Our dojo filled a 5-person ladies team on the mixed event. The week before there's a slight dispute over whether the girls should withdrawn from entering the taikai... But luckily everyone seems to have no problem fighting guys. (...Sometimes I wonder what makes the sensei so worried about our safety...)

"D" team from HKKA was our first opponent. Noyori-san points out that they look beginner-ish, and so they were. Though I wasn't too sharp fighting as senpo (not sure why I was put there, after no kendo for 2 months!!), and the first match ended with me losing to a funny silent kaeshi-do. Everyone else trashed their opponent, and we were up the 2nd round.

City U's team, filled with younger, bigger uni students, was next. Our dojos had girls fighting Tse in Red-do a couple of times in previous taikai, and all complained about the hard hittings. When I started that I didn't feel much of that, mainly because I switched to attack mode. 2:1 was the result of my match, after losing to a kote in between 2 debana-men. Not recalling much from here, but the girls behind me fought well, and we won against the imaginary bullies (they weren't much so).

Horiguchi-san on taisho was the one shouting "Ikuso--" (Go!) after team bow off before the match. I guess this worked quite well for the team as a whole. Especially her 10-sec ninja kendo on taisho match always made a climactic scene to watch.

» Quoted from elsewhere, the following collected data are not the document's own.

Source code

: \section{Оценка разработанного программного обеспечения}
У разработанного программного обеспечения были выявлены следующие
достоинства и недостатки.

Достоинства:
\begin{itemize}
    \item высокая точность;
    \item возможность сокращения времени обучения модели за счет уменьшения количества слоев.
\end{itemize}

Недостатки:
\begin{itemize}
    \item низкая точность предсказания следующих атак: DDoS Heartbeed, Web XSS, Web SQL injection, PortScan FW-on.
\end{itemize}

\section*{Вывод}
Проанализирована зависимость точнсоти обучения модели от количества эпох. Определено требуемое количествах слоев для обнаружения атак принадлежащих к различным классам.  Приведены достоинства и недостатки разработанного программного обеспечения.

Third up was Shojinkan, K-sensei's squad featuring 3 Japanese and a Korean, including "bullet train" Hamasaki as senpo. Everybody in sight warned me about him, how he can hit from to-maai, how fast he can finish a match (5 sec...argh), etc. None of us thought that we have a chance against them, but we battle on.

I bet a lot of people watching were counting how many seconds I could last against Hamasaki. Well that's what I was thinking too, but the whole point of the match was "not to lose points". I made a lot of blocking and ducking just to stay longer in the court, and this tactic worked until aafter 2 mins, when he launched a men after a short ai-kakari-geiko. He did another men immediately after "nihonme" to end the match.

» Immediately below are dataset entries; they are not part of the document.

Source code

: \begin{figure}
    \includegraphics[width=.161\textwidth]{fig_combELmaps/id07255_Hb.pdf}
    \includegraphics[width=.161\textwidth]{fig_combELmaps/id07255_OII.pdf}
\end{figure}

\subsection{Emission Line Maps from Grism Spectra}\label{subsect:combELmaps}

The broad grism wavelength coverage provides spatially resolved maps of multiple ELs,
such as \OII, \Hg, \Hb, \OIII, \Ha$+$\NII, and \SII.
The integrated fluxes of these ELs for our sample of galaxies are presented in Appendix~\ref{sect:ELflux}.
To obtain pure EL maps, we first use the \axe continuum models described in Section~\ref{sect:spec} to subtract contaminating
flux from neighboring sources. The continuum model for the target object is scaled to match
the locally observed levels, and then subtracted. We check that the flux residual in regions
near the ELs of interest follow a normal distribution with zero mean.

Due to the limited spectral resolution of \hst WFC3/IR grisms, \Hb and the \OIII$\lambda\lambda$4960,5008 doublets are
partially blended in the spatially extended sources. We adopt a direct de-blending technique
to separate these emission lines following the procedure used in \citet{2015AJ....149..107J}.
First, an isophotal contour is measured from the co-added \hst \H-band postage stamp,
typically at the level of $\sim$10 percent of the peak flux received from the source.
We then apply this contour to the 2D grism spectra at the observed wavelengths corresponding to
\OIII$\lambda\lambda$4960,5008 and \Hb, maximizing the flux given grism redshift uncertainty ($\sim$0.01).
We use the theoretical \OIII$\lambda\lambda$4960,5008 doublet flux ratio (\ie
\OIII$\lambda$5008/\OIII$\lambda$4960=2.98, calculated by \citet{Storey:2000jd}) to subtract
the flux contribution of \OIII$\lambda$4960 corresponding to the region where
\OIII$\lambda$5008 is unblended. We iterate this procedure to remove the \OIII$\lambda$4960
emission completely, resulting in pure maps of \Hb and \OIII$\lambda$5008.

Somehow this had made the girls thought we weren't fighting an invincible team. Both Noyori-san and Pik scored back after me, and when Takahashi-san got a draw, we already won! Again, Horiguchi-san made her quick finish, and the audience went mad...!

Because our girls team made it to the semi-finals!! No one, not even ourselves, expected this.

We were one-girl short on our next match against HKKA's A team, as Takahashi-san pulled her leg muscles on her last match (like myself, she's out of practice).

I got Joseph, younger of the Chan bros who practiced since they were v young. He's of a simliar age and level as I am, but obviously practices more regular than I was. My rusty kendo let him won a clean 2:0. The rest of the teammates followed suit, and we ended up with 9:0 after a no-show for Takahashi-san's match. I guess at that point we were so not-concerned about winning or even fighting, and just simply lost the momentum with Takahashi-san's injury.

Team bronze (left to right) - Horiguchi, Takahashi, Noyori, Jenny, Pik
BTW that's designer dojo jacket, designed by ours truly.

This medal has the best design of what I kept so far. The hosting dojo, Sekishinkan, must have had it made in Japan.

Now I'm back in weekly practice, but planning to get more often because a) the Asian Tournament is coming, and b) I got free time after finishing more freelance work, and c) I passed the bike exam, waiting for my Learner's license to be issued. My wrist is healing 95% with only mild pain left.

It did not feel right when I was the "weakest link" in my team, after losing 3 out of 4 matches. Some say that my opponents were also stronger of their team, but then I could have at least pull a draw. Simply enough, I was not in shape.

This Sun I even turned up at squad training at record-low temperature of 9 Celsius..! Made me feel less guilty of my performance. Sadly, the training has been minimized into 15-min of kihon and then 30-min of long-queue shiai-keiko, finished by 30-min of jigeiko. All very different from when I left the squad.

Hope that I can get back in shape in time for the Asian Tournament, which is only 3 weeks away!